To create a test case, write a RISC-V function (e.g, INPUT_FUNCTION.s) in an assembly file. Then, type in the following command in the terminal:

rars a dump .text Binary <INPUT_FUNCTION.bin> <INPUT_FUNCTION.s>

The binary file generated by this command can serve as a program argument in RARS for the solution file controlFlowGraph.s. Use the full file path, ensuring to specify the binary (.bin) file for input, not the assembly (.s) file.

Instruction Disassembly

One way to debug a solution to this lab, is to create the CFG of an input function and compare with the solution's output.
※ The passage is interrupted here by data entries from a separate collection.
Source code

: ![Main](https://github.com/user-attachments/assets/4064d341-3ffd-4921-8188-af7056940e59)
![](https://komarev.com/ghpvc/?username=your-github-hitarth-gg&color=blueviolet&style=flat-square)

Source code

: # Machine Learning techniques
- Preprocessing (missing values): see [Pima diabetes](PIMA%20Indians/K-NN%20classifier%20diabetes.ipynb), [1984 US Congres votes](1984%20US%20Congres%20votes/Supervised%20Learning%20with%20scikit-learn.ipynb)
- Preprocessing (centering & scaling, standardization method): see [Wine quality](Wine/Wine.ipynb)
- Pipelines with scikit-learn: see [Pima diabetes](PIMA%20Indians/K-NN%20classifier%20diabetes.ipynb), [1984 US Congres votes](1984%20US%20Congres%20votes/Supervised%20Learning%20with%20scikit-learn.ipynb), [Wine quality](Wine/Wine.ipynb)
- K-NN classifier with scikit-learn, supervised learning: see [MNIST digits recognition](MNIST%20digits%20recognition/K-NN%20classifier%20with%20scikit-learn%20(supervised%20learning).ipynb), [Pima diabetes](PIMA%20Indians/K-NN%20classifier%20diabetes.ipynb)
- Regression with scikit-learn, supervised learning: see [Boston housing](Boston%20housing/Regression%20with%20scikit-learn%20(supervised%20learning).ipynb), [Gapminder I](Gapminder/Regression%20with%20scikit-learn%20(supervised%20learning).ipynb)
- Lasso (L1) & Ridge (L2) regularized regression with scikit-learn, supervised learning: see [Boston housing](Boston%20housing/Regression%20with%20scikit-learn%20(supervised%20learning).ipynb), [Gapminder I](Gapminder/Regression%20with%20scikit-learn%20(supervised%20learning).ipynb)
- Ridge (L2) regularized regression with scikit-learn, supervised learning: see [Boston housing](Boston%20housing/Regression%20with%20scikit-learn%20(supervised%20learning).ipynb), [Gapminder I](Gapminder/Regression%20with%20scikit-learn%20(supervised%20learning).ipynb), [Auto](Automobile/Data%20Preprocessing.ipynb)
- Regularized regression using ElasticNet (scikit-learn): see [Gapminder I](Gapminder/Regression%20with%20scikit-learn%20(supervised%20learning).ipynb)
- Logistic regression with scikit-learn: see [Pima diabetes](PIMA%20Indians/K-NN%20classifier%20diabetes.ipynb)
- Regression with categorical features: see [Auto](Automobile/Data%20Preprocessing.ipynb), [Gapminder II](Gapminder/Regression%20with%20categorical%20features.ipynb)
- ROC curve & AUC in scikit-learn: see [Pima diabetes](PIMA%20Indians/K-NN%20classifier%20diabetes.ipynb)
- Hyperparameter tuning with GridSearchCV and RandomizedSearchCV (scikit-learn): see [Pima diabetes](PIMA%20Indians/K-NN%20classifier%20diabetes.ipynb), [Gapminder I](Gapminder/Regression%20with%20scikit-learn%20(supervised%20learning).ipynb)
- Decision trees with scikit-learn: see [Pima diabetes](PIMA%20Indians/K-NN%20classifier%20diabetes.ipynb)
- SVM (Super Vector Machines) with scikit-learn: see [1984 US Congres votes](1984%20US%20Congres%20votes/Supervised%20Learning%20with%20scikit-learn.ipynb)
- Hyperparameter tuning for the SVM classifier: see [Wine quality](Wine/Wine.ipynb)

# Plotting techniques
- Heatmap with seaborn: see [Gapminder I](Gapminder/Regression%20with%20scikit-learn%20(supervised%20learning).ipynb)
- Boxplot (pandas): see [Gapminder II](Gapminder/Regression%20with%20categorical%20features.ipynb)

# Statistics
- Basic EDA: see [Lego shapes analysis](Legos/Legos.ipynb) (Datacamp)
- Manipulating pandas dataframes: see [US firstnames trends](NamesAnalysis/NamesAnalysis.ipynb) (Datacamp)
The common.s file parses the data structures populated by the solution allowing you to inspect each block and view the instructions that it contains. Instructions are represented in hexadecimal format, so a disassembler can be helpful for verifying that the instructions are correctly placed within their respective blocks.

This lab has an additional folder in the Code folder called Disassembly. It contains files that perform instruction disassembly which is the process of translating hexadecimal instructions to their corresponding RISC-V instructions. This code is from an Open Source RISC-V Disassembler. Please contact a TA if you run into any issues using the code.

To utilize this disassembler, follow these steps:

First, compile the file print-instructions.c using a C compiler. For example, from the terminal, execute the command: gcc print-instructions.c -o disassembler or clang print-instructions.c -o disassembler.
Create a file containing the hexadecimal instructions to disassemble by copying and pasting your RARS output into a text file.
Run the executable with the hexadecimal text file as a program argument. For example: ./disassembler RARS-instructions.txt.

See the README.md in the Disassembly folder for more information.

Resources

Slides used for the introduction of the lab (.pptx) (.pdf)
Marksheet used to mark the lab (.txt)

Marking Guide

Assignments too short to be adequately judged for code quality will be given a zero for that portion of the evaluation.

5% for getControlFlowGraph
15% for getLeaders
10% for getBlocks
25% for getEdges
10% for getSuccessors
15% for getPredecessors
20% for code cleanliness, readability, and comments

Submission

There is a single file to be submitted for this lab (controlFlowGraph.s ) and it should contain the code for your solution.

Do not add a main label to this file.
Do not modify the function names.
Do not remove the CMPUT 229 Student Submission License at the top of the file containing your solution and remember include your name in the appropriate section of this text.
Do not modify the line .include "common.s".
Do not modify the common.s file.
Keep the files in the Code folder of the git repository.
Push your repository to GitHub before the deadline. Just committing will not upload your code. Check online to ensure your solution is submitted.